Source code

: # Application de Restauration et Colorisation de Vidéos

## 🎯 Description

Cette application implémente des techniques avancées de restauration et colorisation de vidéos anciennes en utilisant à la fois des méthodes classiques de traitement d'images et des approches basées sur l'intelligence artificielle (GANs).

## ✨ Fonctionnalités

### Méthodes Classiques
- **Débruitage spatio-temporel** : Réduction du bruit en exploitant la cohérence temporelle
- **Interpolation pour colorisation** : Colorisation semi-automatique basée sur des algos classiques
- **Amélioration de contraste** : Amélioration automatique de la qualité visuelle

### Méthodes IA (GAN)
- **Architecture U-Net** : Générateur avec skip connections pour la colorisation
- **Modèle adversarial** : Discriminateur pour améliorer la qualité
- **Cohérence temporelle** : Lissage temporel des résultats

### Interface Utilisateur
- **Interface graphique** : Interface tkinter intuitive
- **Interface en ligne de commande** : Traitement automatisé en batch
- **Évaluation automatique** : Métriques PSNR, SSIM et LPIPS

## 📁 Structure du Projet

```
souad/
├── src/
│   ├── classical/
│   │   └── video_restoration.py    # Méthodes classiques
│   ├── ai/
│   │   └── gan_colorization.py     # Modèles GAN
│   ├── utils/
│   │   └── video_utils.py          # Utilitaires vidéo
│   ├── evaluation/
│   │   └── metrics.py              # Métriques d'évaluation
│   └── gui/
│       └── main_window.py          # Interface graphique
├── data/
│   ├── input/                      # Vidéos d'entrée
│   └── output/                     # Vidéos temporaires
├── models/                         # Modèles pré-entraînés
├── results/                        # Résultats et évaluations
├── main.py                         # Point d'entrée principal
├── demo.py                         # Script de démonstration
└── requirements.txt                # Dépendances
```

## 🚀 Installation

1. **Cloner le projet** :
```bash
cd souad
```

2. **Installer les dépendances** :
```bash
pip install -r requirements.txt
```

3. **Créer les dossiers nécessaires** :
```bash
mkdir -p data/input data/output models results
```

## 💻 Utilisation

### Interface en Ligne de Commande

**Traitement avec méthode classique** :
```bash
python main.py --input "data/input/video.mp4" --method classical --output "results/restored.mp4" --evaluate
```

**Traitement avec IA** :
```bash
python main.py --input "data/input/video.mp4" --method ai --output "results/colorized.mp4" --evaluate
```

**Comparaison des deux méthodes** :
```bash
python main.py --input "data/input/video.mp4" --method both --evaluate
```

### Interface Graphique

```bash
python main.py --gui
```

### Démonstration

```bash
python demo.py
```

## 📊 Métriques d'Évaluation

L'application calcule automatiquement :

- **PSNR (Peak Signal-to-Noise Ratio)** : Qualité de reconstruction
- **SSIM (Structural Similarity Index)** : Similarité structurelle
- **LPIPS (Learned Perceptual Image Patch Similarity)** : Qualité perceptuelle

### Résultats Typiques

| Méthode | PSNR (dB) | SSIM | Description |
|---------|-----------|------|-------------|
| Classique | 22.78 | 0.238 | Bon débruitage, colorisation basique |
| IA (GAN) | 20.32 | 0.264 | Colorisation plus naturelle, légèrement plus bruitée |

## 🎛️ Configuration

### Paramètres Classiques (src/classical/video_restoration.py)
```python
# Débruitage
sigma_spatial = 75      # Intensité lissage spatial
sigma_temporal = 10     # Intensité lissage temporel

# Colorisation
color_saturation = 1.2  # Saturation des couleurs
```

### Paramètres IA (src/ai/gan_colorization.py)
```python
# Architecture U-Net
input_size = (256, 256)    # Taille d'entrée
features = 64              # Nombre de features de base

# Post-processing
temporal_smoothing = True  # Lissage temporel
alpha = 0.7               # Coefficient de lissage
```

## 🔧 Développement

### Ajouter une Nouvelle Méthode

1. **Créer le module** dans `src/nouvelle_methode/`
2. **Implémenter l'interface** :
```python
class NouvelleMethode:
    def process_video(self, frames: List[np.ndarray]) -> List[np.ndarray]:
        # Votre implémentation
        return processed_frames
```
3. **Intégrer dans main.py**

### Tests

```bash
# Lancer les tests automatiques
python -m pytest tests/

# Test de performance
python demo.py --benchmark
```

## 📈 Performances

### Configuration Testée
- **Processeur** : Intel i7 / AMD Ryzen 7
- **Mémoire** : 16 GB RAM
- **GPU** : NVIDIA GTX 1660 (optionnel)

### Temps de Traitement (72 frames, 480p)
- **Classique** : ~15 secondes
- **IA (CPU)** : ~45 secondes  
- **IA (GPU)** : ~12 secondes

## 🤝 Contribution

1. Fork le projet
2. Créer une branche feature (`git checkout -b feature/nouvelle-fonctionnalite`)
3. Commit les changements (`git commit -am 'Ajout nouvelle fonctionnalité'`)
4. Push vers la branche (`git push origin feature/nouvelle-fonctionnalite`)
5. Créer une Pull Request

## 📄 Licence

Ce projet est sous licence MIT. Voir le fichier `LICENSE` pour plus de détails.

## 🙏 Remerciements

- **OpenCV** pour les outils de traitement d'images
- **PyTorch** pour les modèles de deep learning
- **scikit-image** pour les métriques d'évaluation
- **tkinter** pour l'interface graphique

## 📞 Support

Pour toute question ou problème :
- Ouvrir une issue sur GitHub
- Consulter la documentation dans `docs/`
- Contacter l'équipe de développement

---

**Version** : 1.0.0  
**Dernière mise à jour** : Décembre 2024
-*-
§ **How to complete this task**
Count the lines above in which the string "dans" occurs. Give that number and nothing else.

§ **Your solution**
3